Let me repeat the section in bold: “it felt more distortive to devote my attention to the handful of Annawadians who possessed a verbal dexterity that might have provided more colorful quotes.” This is an issue I’ve written about repeatedly on this blog. From the tendency of newspaper reporters to go to the person who can give them the soundbite they need, to the risk of only working with people who are the most capable of being collaborators.* I worry a lot about this issue, and I think that Boo makes a good case for the role of the writer (or ethnographer) to go out of her way to give voice to those who are less skilled at doing so for themselves. At the same time, there are risks in doing so. The very fact that she feels obligated to talk about this in an author’s note suggests some defensiveness.

Where does this defensiveness come from? Why are anthropologists so frequently unwilling to take such liberties? Well, for one thing, it is often done badly. A long tradition of putting words in other people’s mouths without their permission has rightfully made anthropologists wary. (I think of the voice-over narration in the film ‘Dead Birds.’ It is poetic, but has been criticized as being more the thought of Robert Gardner than that of the Dani subjects for whom he speaks. ) But I think Boo asks an interesting question: in our need to even the playing field and give local actors a voice, do we tend to privilege some local voices over others?

  • Being unable to search our archive, I can’t find this post right now. I’ll keep looking and add the link if I find it…

4 thoughts on “The Omniscient Narrator

  1. Ooh, that looks good. I’ll have to grab a copy.

    In any case, I don’t think you’re compromising your integrity by reporting something second-hand according to the details provided by an informant, whether you happen to be a journalist or an anthropologist. And it seems like a perfectly reasonable device for giving a diversity of views. I’d be interested to see the comments on this.

  2. Good post. I’ve thought of using that book in class as yet another journalistic work that is beautifully written and evokes a social milieu in anthropological ways. It’s interesting that she chooses to bring out the most reticent characters’ thoughts rather than focusing on those who are more forthcoming with information. Another element missing from that text is the author herself – an anthropologist would have spent more time establishing her relationship with the characters and how she got her information throughout the text, rather than in an afterword. That had me wondering, too, how she was perceived in that community. But that’s also another big difference between ethnographies and journalism – since Writing Culture, we put ourselves in the texts more (how we got there, what people thought of us, our potential biases, etc), a literary strategy that average readers (non-anthropologists) may not like.

  3. Maybe Boo is justifying herself to a group with a certain set of expectations about what you are looking for from an interview? Ethnographers tend to be on the lookout for individuals who are particularly knowledgeable (what Russ Bernard calls the shaman effect), whereas journalists tend to be on the lookout for individuals who can provide colorful quotes.

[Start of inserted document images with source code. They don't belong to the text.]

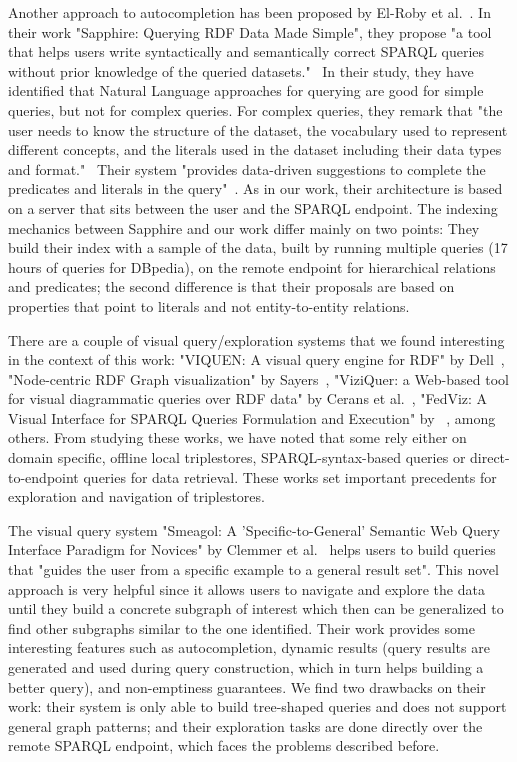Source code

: Another approach to autocompletion has been proposed by El-Roby et al.~\cite{El-Roby2016}. 
In their work "Sapphire: Querying RDF Data Made Simple", they propose "a tool that helps users write syntactically and semantically correct SPARQL queries without prior knowledge of the queried datasets."~\cite{El-Roby2016}
In their study, they have identified that Natural Language approaches for querying are good for simple queries, but not for complex queries. 
For complex queries, they remark that "the user needs to know the structure of the dataset, the vocabulary used to represent different concepts, and the literals used in the dataset including their data types and format."~\cite{El-Roby2016}
Their system "provides data-driven suggestions to complete the predicates and literals in the query"~\cite{El-Roby2016}. 
As in our work, their architecture is based on a server that sits between the user and the SPARQL endpoint.
The indexing mechanics between Sapphire and our work differ mainly on two points: 
They build their index with a sample of the data, built by running multiple queries (17 hours of queries for DBpedia), on the remote endpoint for hierarchical relations and predicates; 
the second difference is that their proposals are based on properties that point to literals and not entity-to-entity relations.

There are a couple of visual query/exploration systems that we found interesting in the context of this work: "VIQUEN: A visual query engine for RDF" by Dell~\cite{Dell2010}, "Node-centric RDF Graph visualization" by Sayers~\cite{Sayers2004}, "ViziQuer: a Web-based tool for visual diagrammatic queries over RDF data" by Cerans et al.~\cite{Cerans2018}, "FedViz: A Visual Interface for SPARQL Queries Formulation and Execution" by ~\cite{Zainab2015}, among others. From studying these works, we have noted that some rely either on domain specific, offline local triplestores, SPARQL-syntax-based queries or direct-to-endpoint queries for data retrieval. These works set important precedents for exploration and navigation of triplestores.

The visual query system "Smeagol: A 'Specific-to-General' Semantic Web Query Interface Paradigm for Novices" by Clemmer et al.~\cite{Clemmer2011} helps users to build queries that "guides the user from a specific example to a general result set". This novel approach is very helpful since it allows users to navigate and explore the data until they build a concrete subgraph of interest which then can be generalized to find other subgraphs similar to the one identified. Their work provides some interesting features such as autocompletion, dynamic results (query results are generated and used during query construction, which in turn helps building a better query), and non-emptiness guarantees. We find two drawbacks on their work: their system is only able to build tree-shaped queries and does not support general graph patterns; and their exploration tasks are done directly over the remote SPARQL endpoint, which faces the problems described before.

  4. Allow me to play the devil’s advocate. Perhaps the agonizing moral issues that arise when the anthropologist presents him or herself as the only public voice of a small group whose members are unable to speak up for themselves are irrelevant when writing about a place as big and complex as Mumbai. Why? Only a fool would read Boo as the Truth with a capital T. As Kerim himself points out there are many other authors who have written about Mumbai or fiction set in Mumbai. There is ample opportunity for those concerned with the validity of what Boo has written against other sources. And even if she is the only source on some particular aspect of Mumbai life, there is plenty of other material with which to contextualize and question what she says. Given that all accounts will, of necessity, be only partial accounts, why not accept that fact and advise anyone who distrusts what Boo says to consult other sources?